Saved entries

== Segment start ==

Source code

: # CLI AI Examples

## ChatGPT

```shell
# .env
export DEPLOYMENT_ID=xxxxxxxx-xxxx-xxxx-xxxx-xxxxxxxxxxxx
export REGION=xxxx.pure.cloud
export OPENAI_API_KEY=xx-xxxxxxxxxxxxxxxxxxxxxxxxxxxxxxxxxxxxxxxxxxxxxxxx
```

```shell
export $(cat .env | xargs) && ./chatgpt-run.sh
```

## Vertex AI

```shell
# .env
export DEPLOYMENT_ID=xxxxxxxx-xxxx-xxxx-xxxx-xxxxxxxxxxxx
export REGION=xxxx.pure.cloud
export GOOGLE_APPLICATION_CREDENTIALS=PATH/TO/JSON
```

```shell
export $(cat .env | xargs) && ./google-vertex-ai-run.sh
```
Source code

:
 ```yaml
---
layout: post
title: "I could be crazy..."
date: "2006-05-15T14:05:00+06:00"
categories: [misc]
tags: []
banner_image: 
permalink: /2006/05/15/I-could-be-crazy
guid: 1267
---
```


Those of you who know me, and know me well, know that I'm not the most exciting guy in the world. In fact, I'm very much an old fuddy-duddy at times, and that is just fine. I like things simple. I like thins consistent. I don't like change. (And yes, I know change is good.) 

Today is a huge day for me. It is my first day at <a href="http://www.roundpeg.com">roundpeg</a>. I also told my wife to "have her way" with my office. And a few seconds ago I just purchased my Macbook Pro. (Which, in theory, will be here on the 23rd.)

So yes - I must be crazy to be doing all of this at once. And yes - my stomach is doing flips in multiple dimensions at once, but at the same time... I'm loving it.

== Segment end ==

Scan the lines above for "could", then copy every one that has it.

*Task result:*
title: "I could be crazy..."
permalink: /2006/05/15/I-could-be-crazy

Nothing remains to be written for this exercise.